In one example, system 1000 includes storage subsystem 1080 to store data in a nonvolatile manner. In one example, in certain system implementations, at least certain components of storage 1080 can overlap with components of memory subsystem 1020. Storage subsystem 1080 includes storage device(s) 1084, which can be or include any conventional medium for storing large amounts of data in a nonvolatile manner, such as one or more magnetic, solid state, or optical based disks, or a combination. Storage 1084 holds code or instructions and data 1086 in a persistent state (e.g., the value is retained despite interruption of power to system 1000). Storage 1084 can be generically considered to be a “memory,” although memory 1030 is typically the executing or operating memory to provide instructions to processor 1010. Whereas storage 1084 is nonvolatile, memory 1030 can include volatile memory (e.g., the value or state of the data is indeterminate if power is interrupted to system 1000). In one example, storage subsystem 1080 includes controller 1082 to interface with storage 1084. In one example controller 1082 is a physical part of interface 1014 or processor 1010 or can include circuits or logic in both processor 1010 and interface 1014.

A volatile memory is memory whose state (and therefore the data stored in it) is indeterminate if power is interrupted to the device. Dynamic volatile memory uses refreshing the data stored in the device to maintain state. One example of dynamic volatile memory includes DRAM (Dynamic Random Access Memory), or some variant such as Synchronous DRAM (SDRAM). An example of a volatile memory include a cache. A memory subsystem as described herein may be compatible with a number of memory technologies, such as those consistent with specifications from JEDEC (Joint Electronic Device Engineering Council) or others or combinations of memory technologies, and technologies based on derivatives or extensions of such specifications.

A non-volatile memory (NVM) device is a memory whose state is determinate even if power is interrupted to the device.
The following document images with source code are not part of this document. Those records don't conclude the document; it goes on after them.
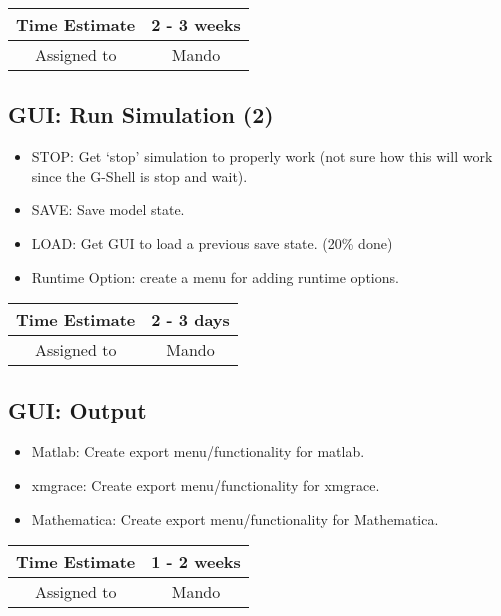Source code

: \documentclass[12pt]{article}
\begin{document}
\begin{center}
  \vspace{5mm}
  \centering
  \begin{tabular}{|c|c|}
    \hline
    Time Estimate
    & 2 - 3 weeks \\
    \hline
    Assigned to
    & Mando \\
    \hline
  \end{tabular}
\end{center}


\subsection{GUI: Run Simulation (2)}
\begin{itemize}
\item STOP: Get `stop' simulation to properly work (not sure how this
  will work since the G-Shell is stop and wait).
\item SAVE: Save model state. 
\item LOAD: Get GUI to load a previous save state. (20\% done)
\item Runtime Option: create a menu for adding runtime options.
\end{itemize}

\begin{center}
  \vspace{5mm}
  \centering
  \begin{tabular}{|c|c|}
    \hline
    Time Estimate
    & 2 - 3 days \\
    \hline
    Assigned to
    & Mando \\
    \hline
  \end{tabular}
\end{center}


\subsection{GUI: Output}
\begin{itemize}
\item Matlab: Create export menu/functionality for matlab.
\item xmgrace: Create export menu/functionality for xmgrace.
\item Mathematica: Create export menu/functionality for Mathematica.
\end{itemize}

\begin{center}
  \vspace{5mm}
  \centering
  \begin{tabular}{|c|c|}
    \hline
    Time Estimate
    & 1 - 2 weeks \\
    \hline
    Assigned to
    & Mando \\
    \hline
  \end{tabular}
\end{center}
\end{document}
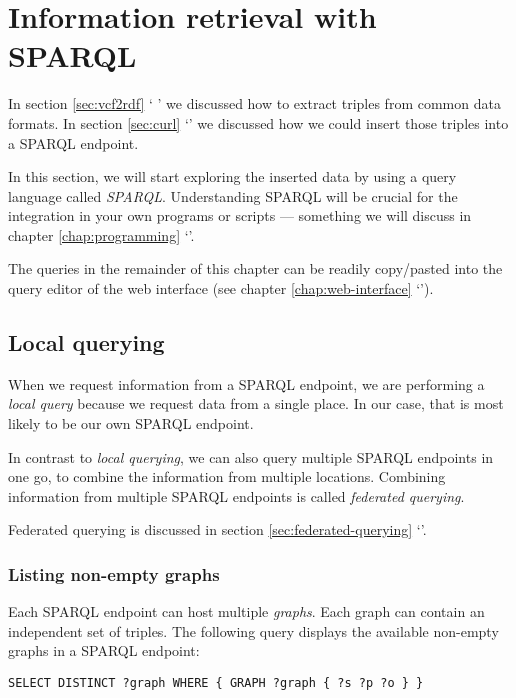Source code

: \chapter{Information retrieval with SPARQL}

  In section \ref{sec:vcf2rdf} {\color{LinkGray}`%
  '} we discussed how to extract triples from common data
  formats.  In section \ref{sec:curl} {\color{LinkGray}`'} we
  discussed how we could insert those triples into a SPARQL endpoint.

  In this section, we will start exploring the inserted data by using a
  query language called \emph{SPARQL}.  Understanding SPARQL will be crucial
  for the integration in your own programs or scripts --- something we will
  discuss in chapter \ref{chap:programming} {\color{LinkGray}%
  `'}.

  The queries in the remainder of this chapter can be readily copy/pasted into
  the query editor of the web interface (see chapter \ref{chap:web-interface}
  {\color{LinkGray}`'}).

\section{Local querying}

  When we request information from a SPARQL endpoint, we are performing a
  \emph{local query} because we request data from a single place.  In our case,
  that is most likely to be our own SPARQL endpoint.

  In contrast to \emph{local querying}, we can also query multiple SPARQL
  endpoints in one go, to combine the information from multiple locations.
  Combining information from multiple SPARQL endpoints is called \emph{federated
    querying}.

  Federated querying is discussed in section \ref{sec:federated-querying}
  {\color{LinkGray}`'}.

\subsection{Listing non-empty graphs}
\label{sec:non-empty-graphs}
  Each SPARQL endpoint can host multiple \emph{graphs}.  Each graph can contain
  an independent set of triples.  The following query displays the available
  non-empty graphs in a SPARQL endpoint:

\begin{siderules}
\begin{verbatim}
SELECT DISTINCT ?graph WHERE { GRAPH ?graph { ?s ?p ?o } }
\end{verbatim}
\end{siderules}

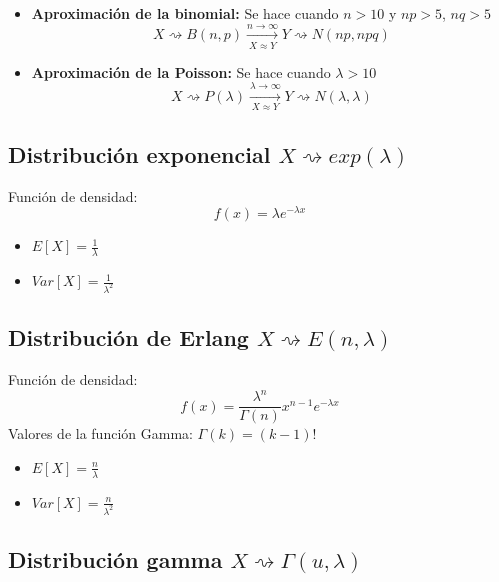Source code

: \documentclass[11pt,twoside,titlepage,a4paper]{article}
\theoremstyle{definition}
\theoremstyle{plain_rojo}
\theoremstyle{remark}
\begin{document}
\begin{itemize}[font={\color{rojooscuro}\bfseries}]
	\item \textbf{Aproximación de la binomial: } Se hace cuando $n>10$ y $np>5$, $nq>5$
	$$X\rightsquigarrow B(n,p)\xrightarrow[X\approx Y]{n\to\infty} Y\rightsquigarrow N(np,npq)$$
	\item \textbf{Aproximación de la Poisson: } Se hace cuando $\lambda>10$
	$$X\rightsquigarrow P(\lambda)\xrightarrow[X\approx Y]{\lambda\to\infty} Y\rightsquigarrow N(\lambda,\lambda)$$
\end{itemize}

\subsection{Distribución exponencial $X\rightsquigarrow exp(\lambda)$}

Función de densidad:
\begin{equation*}
f(x)=\lambda e^{-\lambda x}
\end{equation*}
\begin{multicols}{2}
	\begin{itemize}[label={}]
		\item $E[X]=\displaystyle\frac 1\lambda$
		\item $Var[X]=\displaystyle\frac{1}{\lambda^2}$
	\end{itemize}
\end{multicols}

\subsection{Distribución de Erlang $X\rightsquigarrow E(n,\lambda)$}

Función de densidad:
\begin{equation*}
f(x)=\frac{\lambda^n}{\Gamma(n)}x^{n-1}e^{-\lambda x}
\end{equation*}
Valores de la función Gamma: $\Gamma(k)=(k-1)!$
\begin{multicols}{2}
	\begin{itemize}[label={}]
		\item $E[X]=\displaystyle\frac n\lambda$
		\item $Var[X]=\displaystyle\frac{n}{\lambda^2}$
	\end{itemize}
\end{multicols}

\subsection{Distribución gamma $X\rightsquigarrow \Gamma(u,\lambda)$}
\end{document}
In one embodiment, the NVM device can comprise a block addressable memory device, such as NAND technologies, or more specifically, multi-threshold level NAND flash memory (for example, Single-Level Cell (“SLC”), Multi-Level Cell (“MLC”), Quad-Level Cell (“QLC”), Tri-Level Cell (“TLC”), or some other NAND). A NVM device can also comprise a byte-addressable write-in-place three dimensional cross point memory device, or other byte addressable write-in-place NVM device (also referred to as persistent memory), such as single or multi-level Phase Change Memory (PCM) or phase change memory with a switch (PCMS), Intel® Optane™ memory, NVM devices that use chalcogenide phase change material (for example, chalcogenide glass), a combination of one or more of the above, or other memory.
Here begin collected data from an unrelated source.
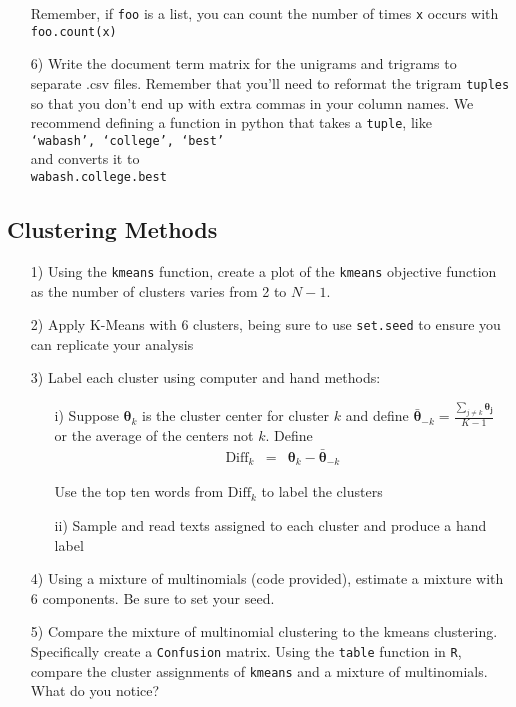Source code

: \documentclass[12pt,letterpaper]{article}
\begin{document}
\begin{itemize}
Remember, if {\tt foo} is a list, you can count the number of times {\tt x} occurs with \\
{\tt foo.count(x)}

\item[6)] Write the document term matrix for the unigrams and trigrams to separate .csv files.  Remember that you'll need to reformat the trigram {\tt tuples} so that you don't end up with extra commas in your column names. We recommend defining a function in python that takes a {\tt tuple}, like \\
{\tt `wabash', `college', `best'} \\
and converts it to\\
{\tt wabash.college.best}
\end{itemize}



\subsection*{Clustering Methods}

\begin{itemize}
\item[1)] Using the {\tt kmeans} function, create a plot of the {\tt kmeans} objective function as the number of clusters varies from 2 to $N - 1$.    
\item[2)] Apply K-Means with 6 clusters, being sure to use {\tt set.seed} to ensure you can replicate your analysis
\item[3)] Label each cluster using computer and hand methods:
\begin{itemize}
\item[i)] Suppose $\boldsymbol{\theta}_{k}$ is the cluster center for cluster $k$ and define $\bar{\boldsymbol{\theta}}_{-k} = \frac{\sum_{j \neq k} \boldsymbol{\theta_{j}}   }{K-1 }$ or the average of the centers not $k$.  Define 
\begin{eqnarray}
\text{Diff}_{k} & = & \boldsymbol{\theta}_{k} - \bar{\boldsymbol{\theta}}_{-k}\nonumber 
\end{eqnarray}

Use the top ten words from $\text{Diff}_{k}$ to label the clusters
\item[ii)] Sample and read texts assigned to each cluster and produce a hand label
\end{itemize}
\item[4)] Using a mixture of multinomials (code provided), estimate a mixture with 6 components.  Be sure to set your seed.  
\item[5)] Compare the mixture of multinomial clustering to the kmeans clustering.  Specifically create a {\tt Confusion} matrix.  Using the {\tt table} function in {\tt R}, compare the cluster assignments  of {\tt kmeans} and a mixture of multinomials. What do you notice?    
\end{itemize}
\end{document}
A power source (not depicted) provides power to the components of system 1000. More specifically, power source typically interfaces to one or multiple power supplies in system 1000 to provide power to the components of system 1000. In one example, the power supply includes an AC to DC (alternating current to direct current) adapter to plug into a wall outlet. Such AC power can be renewable energy (e.g., solar power) power source. In one example, power source includes a DC power source, such as an external AC to DC converter. In one example, power source or power supply includes wireless charging hardware to charge via proximity to a charging field. In one example, power source can include an internal battery, alternating current supply, motion-based power supply, solar power supply, or fuel cell source.
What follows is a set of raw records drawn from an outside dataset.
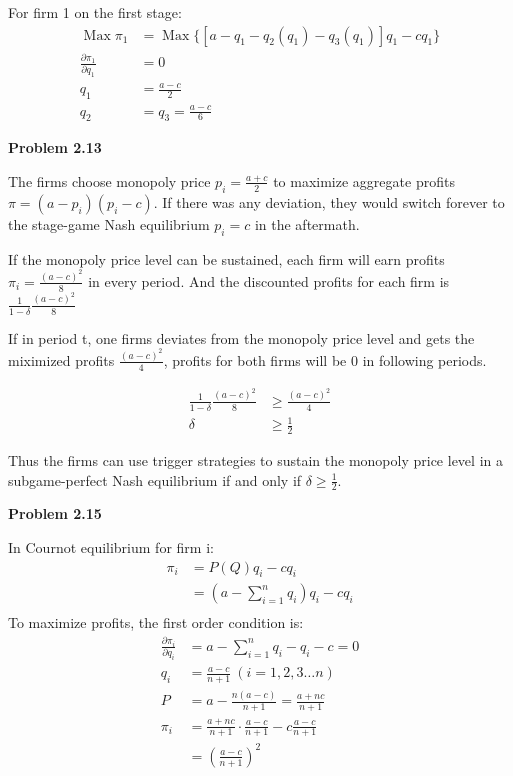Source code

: \documentclass{article}
\begin{document}
{{{{{    For firm 1 on the first stage:
    \begin{align*}
        \mathop{Max} \pi_1&=\mathop{Max} \{[a-q_1-q_2(q_1)-q_3(q_1)]q_1-cq_1\}\\
        \frac{\partial \pi_1}{\partial q_1}&=0\\
        q_1&=\frac{a-c}{2}\\
        q_2&=q_3=\frac{a-c}{6}
    \end{align*}

    \noindent\Large{\textbf{{Problem 2.13}}

    The firms choose monopoly price $p_i=\frac{a+c}{2}$ to maximize aggregate profits $\pi = (a-p_i)(p_i-c)$. If there was any deviation, they would switch forever to the stage-game Nash equilibrium $p_i=c$ in the aftermath.

    If the monopoly price level can be sustained, each firm will earn profits $\pi_i=\frac{(a-c)^2}{8}$ in every period. And the discounted profits for each firm is $\frac{1}{1-\delta} \frac{(a-c)^2}{8}$ 
    
    If in period t, one firms deviates from the monopoly price level and gets the miximized profits $\frac{(a-c)^2}{4}$, profits for both firms will be 0 in following periods.

    \begin{align*}
        \frac{1}{1-\delta} \frac{(a-c)^2}{8}& \geqslant \frac{(a-c)^2}{4}\\
        \delta & \geqslant \frac{1}{2}
    \end{align*}

    Thus the firms can use trigger strategies to sustain the monopoly price level in a subgame-perfect Nash equilibrium if and only if $\delta \geqslant \frac{1}{2}$.

    \noindent\Large{\textbf{{Problem 2.15}}

    In Cournot equilibrium for firm i:
    \begin{align*}
        \pi_i&=P(Q)q_i-cq_i\\
        &=(a-\sum_{i=1}^n q_i)q_i-cq_i\\
    \end{align*}
    To maximize profits, the first order condition is:
    \begin{align*}
        \frac{\partial \pi_i}{\partial q_i}&=a-\sum_{i=1}^n q_i-q_i-c=0\\
        q_i&=\frac{a-c}{n+1} \ (i=1,2,3 \dots n)\\
        P&=a-\frac{n(a-c)}{n+1}=\frac{a+nc}{n+1}\\
        \pi_i&=\frac{a+nc}{n+1} \cdot \frac{a-c}{n+1}-c \frac{a-c}{n+1}\\
        &=(\frac{a-c}{n+1})^2
    \end{align*}

}}}}}}}
\end{document}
In an example, system 1000 can be implemented using interconnected compute sleds of processors, memories, storages, network interfaces, and other components. High speed interconnects can be used such as: Ethernet (IEEE 802.3), remote direct memory access (RDMA), InfiniBand, Internet Wide Area RDMA Protocol (iWARP), Transmission Control Protocol (TCP), User Datagram Protocol (UDP), quick UDP Internet Connections (QUIC), RDMA over Converged Ethernet (RoCE), Peripheral Component Interconnect express (PCIe), Intel QuickPath Interconnect (QPI), Intel Ultra Path Interconnect (UPI), Intel On-Chip System Fabric (IOSF), Omni-Path, Compute Express Link (CXL), Universal Chiplet Interconnect Express (UCIe), HyperTransport, high-speed fabric, NVLink, Advanced Microcontroller Bus Architecture (AMBA) interconnect, OpenCAPI, Gen-Z, Infinity Fabric (IF), Cache Coherent Interconnect for Accelerators (CCIX), 3GPP Long Term Evolution (LTE) (4G), 3GPP 5G, and variations thereof. Data can be copied or stored to virtualized storage nodes or accessed using a protocol such as NVMe over Fabrics (NVMe-oF) or NVMe (e.g., Non-Volatile Memory Express (NVMe) Specification, revision 1.3c, published on May 24, 2018 or earlier or later versions, or revisions thereof).

Communications between devices can take place using a network that provides die-to-die communications; chip-to-chip communications; circuit board-to-circuit board communications; and/or package-to-package communications.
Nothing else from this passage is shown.